*INSTRUCTIONS FOR THE TASK*: Set down all of the records word for word.

┌──

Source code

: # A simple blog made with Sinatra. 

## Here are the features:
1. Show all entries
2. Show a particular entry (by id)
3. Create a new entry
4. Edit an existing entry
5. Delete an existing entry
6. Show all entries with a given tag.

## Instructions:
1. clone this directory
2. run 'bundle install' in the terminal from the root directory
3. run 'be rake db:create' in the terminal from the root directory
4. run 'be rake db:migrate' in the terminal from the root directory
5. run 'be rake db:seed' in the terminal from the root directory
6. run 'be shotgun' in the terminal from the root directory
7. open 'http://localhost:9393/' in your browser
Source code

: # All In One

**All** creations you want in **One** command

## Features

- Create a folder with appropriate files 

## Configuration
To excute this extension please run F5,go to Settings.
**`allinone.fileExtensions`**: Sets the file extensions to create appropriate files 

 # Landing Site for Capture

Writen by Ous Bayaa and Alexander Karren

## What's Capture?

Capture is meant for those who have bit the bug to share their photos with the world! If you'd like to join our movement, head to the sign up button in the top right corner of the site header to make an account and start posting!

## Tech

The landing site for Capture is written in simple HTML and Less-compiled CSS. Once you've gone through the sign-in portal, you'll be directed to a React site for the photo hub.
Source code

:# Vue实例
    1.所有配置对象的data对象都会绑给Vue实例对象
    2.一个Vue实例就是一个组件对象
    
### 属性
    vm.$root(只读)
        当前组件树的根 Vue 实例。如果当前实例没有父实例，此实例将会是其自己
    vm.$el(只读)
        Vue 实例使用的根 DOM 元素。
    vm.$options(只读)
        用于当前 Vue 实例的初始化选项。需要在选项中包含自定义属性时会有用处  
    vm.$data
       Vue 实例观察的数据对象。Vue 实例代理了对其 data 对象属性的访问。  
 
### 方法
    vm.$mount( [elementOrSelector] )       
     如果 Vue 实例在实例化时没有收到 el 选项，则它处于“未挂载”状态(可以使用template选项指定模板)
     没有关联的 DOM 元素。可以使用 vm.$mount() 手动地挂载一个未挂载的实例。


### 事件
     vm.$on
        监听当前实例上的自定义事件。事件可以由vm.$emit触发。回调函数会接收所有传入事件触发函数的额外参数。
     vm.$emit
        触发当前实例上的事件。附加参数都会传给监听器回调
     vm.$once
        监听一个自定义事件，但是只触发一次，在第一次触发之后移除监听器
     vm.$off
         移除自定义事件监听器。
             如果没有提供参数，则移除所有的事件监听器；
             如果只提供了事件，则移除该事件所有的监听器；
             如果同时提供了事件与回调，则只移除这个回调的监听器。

└──

*RESULT*:
Source code

: # A simple blog made with Sinatra. 

## Here are the features:
1. Show all entries
2. Show a particular entry (by id)
3. Create a new entry
4. Edit an existing entry
5. Delete an existing entry
6. Show all entries with a given tag.

## Instructions:
1. clone this directory
2. run 'bundle install' in the terminal from the root directory
3. run 'be rake db:create' in the terminal from the root directory
4. run 'be rake db:migrate' in the terminal from the root directory
5. run 'be rake db:seed' in the terminal from the root directory
6. run 'be shotgun' in the terminal from the root directory
7. open 'http://localhost:9393/' in your browser
Source code

: # All In One

**All** creations you want in **One** command

## Features

- Create a folder with appropriate files 

## Configuration
To excute this extension please run F5,go to Settings.
**`allinone.fileExtensions`**: Sets the file extensions to create appropriate files 

 # Landing Site for Capture

Writen by Ous Bayaa and Alexander Karren

## What's Capture?

Capture is meant for those who have bit the bug to share their photos with the world! If you'd like to join our movement, head to the sign up button in the top right corner of the site header to make an account and start posting!

## Tech

The landing site for Capture is written in simple HTML and Less-compiled CSS. Once you've gone through the sign-in portal, you'll be directed to a React site for the photo hub.
Source code

:# Vue实例
    1.所有配置对象的data对象都会绑给Vue实例对象
    2.一个Vue实例就是一个组件对象
    
### 属性
    vm.$root(只读)
        当前组件树的根 Vue 实例。如果当前实例没有父实例，此实例将会是其自己
    vm.$el(只读)
        Vue 实例使用的根 DOM 元素。
    vm.$options(只读)
        用于当前 Vue 实例的初始化选项。需要在选项中包含自定义属性时会有用处  
    vm.$data
       Vue 实例观察的数据对象。Vue 实例代理了对其 data 对象属性的访问。  
 
### 方法
    vm.$mount( [elementOrSelector] )       
     如果 Vue 实例在实例化时没有收到 el 选项，则它处于“未挂载”状态(可以使用template选项指定模板)
     没有关联的 DOM 元素。可以使用 vm.$mount() 手动地挂载一个未挂载的实例。


### 事件
     vm.$on
        监听当前实例上的自定义事件。事件可以由vm.$emit触发。回调函数会接收所有传入事件触发函数的额外参数。
     vm.$emit
        触发当前实例上的事件。附加参数都会传给监听器回调
     vm.$once
        监听一个自定义事件，但是只触发一次，在第一次触发之后移除监听器
     vm.$off
         移除自定义事件监听器。
             如果没有提供参数，则移除所有的事件监听器；
             如果只提供了事件，则移除该事件所有的监听器；
             如果同时提供了事件与回调，则只移除这个回调的监听器。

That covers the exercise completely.